◆ What to work on ◆
Lines where the string "blob" appears are to be copied from the entries below.

◆ Data to process ◆
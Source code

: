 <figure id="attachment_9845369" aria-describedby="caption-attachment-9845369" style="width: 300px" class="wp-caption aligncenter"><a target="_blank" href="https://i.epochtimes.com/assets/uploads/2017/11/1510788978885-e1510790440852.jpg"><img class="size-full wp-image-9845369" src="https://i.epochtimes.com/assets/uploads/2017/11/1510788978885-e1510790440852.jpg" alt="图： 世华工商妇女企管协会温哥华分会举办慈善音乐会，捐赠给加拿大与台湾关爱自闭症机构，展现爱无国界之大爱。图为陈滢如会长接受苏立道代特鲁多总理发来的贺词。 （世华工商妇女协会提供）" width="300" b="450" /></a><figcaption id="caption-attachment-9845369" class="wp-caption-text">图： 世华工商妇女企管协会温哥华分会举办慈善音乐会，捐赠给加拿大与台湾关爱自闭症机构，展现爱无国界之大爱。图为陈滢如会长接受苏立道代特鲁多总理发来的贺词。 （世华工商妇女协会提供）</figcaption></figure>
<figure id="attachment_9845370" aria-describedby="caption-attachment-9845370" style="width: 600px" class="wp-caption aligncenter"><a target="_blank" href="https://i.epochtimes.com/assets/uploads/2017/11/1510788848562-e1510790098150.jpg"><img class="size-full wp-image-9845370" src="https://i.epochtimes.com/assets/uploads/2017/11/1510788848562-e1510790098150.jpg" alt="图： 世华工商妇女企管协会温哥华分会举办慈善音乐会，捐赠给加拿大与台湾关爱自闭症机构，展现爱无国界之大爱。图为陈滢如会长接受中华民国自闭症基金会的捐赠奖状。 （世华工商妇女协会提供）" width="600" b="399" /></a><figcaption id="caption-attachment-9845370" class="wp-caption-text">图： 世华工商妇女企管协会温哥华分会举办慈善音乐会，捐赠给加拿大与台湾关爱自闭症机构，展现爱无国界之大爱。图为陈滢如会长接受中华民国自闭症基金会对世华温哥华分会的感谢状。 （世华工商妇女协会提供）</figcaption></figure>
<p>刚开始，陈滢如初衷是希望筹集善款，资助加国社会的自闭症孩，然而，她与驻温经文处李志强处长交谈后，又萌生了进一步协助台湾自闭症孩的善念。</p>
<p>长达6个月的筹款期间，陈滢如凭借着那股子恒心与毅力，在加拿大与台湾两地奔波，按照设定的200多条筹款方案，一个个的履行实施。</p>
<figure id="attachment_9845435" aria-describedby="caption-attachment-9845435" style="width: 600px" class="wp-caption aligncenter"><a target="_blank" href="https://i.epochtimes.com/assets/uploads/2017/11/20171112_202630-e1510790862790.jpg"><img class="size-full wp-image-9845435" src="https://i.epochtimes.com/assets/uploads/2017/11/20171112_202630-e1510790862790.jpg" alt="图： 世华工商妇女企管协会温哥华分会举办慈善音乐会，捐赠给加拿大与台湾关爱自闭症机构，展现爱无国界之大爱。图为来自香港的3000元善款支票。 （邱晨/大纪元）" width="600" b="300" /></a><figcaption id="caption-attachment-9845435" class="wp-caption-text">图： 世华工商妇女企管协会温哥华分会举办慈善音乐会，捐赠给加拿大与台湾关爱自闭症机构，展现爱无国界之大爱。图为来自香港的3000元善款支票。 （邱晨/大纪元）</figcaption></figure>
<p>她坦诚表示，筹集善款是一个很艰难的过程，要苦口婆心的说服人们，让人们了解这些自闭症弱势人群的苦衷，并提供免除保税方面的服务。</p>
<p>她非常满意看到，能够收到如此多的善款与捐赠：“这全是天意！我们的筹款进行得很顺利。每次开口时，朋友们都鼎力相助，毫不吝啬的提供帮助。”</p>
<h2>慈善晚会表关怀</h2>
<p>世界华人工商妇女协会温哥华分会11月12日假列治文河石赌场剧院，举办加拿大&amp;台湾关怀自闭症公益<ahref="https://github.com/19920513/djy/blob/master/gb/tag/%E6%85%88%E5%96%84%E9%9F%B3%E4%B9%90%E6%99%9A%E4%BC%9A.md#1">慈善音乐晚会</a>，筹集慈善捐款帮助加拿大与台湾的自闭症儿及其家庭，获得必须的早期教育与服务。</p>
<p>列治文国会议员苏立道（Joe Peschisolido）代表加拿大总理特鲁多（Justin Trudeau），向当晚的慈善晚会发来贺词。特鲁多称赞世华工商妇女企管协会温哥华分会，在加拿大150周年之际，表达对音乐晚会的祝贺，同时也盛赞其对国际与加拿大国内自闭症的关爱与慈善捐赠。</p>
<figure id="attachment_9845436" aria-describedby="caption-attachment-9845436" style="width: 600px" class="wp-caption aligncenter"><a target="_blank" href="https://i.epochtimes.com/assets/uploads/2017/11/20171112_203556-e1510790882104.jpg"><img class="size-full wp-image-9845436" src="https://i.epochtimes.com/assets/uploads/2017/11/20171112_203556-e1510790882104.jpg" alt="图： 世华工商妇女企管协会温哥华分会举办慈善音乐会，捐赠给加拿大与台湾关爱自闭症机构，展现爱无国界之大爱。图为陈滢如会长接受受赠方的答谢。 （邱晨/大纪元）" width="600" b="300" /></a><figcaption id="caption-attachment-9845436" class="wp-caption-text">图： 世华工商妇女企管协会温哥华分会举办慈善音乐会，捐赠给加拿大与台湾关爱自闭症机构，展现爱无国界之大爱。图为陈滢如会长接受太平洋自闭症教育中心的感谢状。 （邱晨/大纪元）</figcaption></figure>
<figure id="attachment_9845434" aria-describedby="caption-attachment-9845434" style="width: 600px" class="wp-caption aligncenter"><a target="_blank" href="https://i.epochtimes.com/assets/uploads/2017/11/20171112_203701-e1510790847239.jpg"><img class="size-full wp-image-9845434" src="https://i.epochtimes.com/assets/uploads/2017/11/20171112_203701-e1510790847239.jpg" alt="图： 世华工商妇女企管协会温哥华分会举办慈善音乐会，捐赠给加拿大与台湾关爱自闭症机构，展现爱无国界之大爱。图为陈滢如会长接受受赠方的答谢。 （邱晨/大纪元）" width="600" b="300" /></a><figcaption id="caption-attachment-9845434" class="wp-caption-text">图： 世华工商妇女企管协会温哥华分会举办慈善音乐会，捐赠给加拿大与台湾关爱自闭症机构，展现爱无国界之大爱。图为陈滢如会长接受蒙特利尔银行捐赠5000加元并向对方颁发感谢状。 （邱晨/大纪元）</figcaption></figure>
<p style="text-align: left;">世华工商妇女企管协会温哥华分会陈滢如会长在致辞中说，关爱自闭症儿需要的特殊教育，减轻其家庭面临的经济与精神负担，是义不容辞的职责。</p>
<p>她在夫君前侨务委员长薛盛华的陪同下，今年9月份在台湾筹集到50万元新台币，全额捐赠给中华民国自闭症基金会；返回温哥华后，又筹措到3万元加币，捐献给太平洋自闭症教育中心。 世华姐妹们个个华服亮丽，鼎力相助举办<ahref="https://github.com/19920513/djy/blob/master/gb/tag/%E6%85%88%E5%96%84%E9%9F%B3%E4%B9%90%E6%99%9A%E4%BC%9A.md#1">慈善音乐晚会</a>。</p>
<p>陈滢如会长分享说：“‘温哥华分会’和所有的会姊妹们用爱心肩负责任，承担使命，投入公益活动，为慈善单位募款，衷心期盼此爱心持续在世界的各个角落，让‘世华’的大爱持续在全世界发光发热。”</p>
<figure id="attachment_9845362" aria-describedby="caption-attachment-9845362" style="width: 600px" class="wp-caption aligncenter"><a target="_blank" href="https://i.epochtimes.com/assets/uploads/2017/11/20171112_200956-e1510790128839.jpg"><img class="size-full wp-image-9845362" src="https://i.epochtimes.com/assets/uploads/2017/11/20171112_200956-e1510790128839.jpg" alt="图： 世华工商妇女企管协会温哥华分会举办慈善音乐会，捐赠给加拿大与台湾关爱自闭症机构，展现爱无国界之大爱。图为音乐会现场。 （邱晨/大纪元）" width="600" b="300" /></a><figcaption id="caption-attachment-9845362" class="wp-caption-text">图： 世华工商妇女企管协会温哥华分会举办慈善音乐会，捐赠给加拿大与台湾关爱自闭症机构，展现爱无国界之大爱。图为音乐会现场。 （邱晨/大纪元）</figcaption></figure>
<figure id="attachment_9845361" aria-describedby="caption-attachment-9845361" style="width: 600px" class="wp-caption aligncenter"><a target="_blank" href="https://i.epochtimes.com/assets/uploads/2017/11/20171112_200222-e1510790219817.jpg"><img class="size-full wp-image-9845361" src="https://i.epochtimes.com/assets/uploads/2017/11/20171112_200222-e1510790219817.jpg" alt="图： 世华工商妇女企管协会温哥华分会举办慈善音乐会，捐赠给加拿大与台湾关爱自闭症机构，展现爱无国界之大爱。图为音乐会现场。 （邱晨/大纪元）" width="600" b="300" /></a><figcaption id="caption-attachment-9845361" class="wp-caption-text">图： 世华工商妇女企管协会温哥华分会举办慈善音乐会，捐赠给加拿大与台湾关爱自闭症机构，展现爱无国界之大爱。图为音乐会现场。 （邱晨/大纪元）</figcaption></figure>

◆ Expected answer ◆
<p>世界华人工商妇女协会温哥华分会11月12日假列治文河石赌场剧院，举办加拿大&amp;台湾关怀自闭症公益<ahref="https://github.com/19920513/djy/blob/master/gb/tag/%E6%85%88%E5%96%84%E9%9F%B3%E4%B9%90%E6%99%9A%E4%BC%9A.md#1">慈善音乐晚会</a>，筹集慈善捐款帮助加拿大与台湾的自闭症儿及其家庭，获得必须的早期教育与服务。</p>
<p>她在夫君前侨务委员长薛盛华的陪同下，今年9月份在台湾筹集到50万元新台币，全额捐赠给中华民国自闭症基金会；返回温哥华后，又筹措到3万元加币，捐献给太平洋自闭症教育中心。 世华姐妹们个个华服亮丽，鼎力相助举办<ahref="https://github.com/19920513/djy/blob/master/gb/tag/%E6%85%88%E5%96%84%E9%9F%B3%E4%B9%90%E6%99%9A%E4%BC%9A.md#1">慈善音乐晚会</a>。</p>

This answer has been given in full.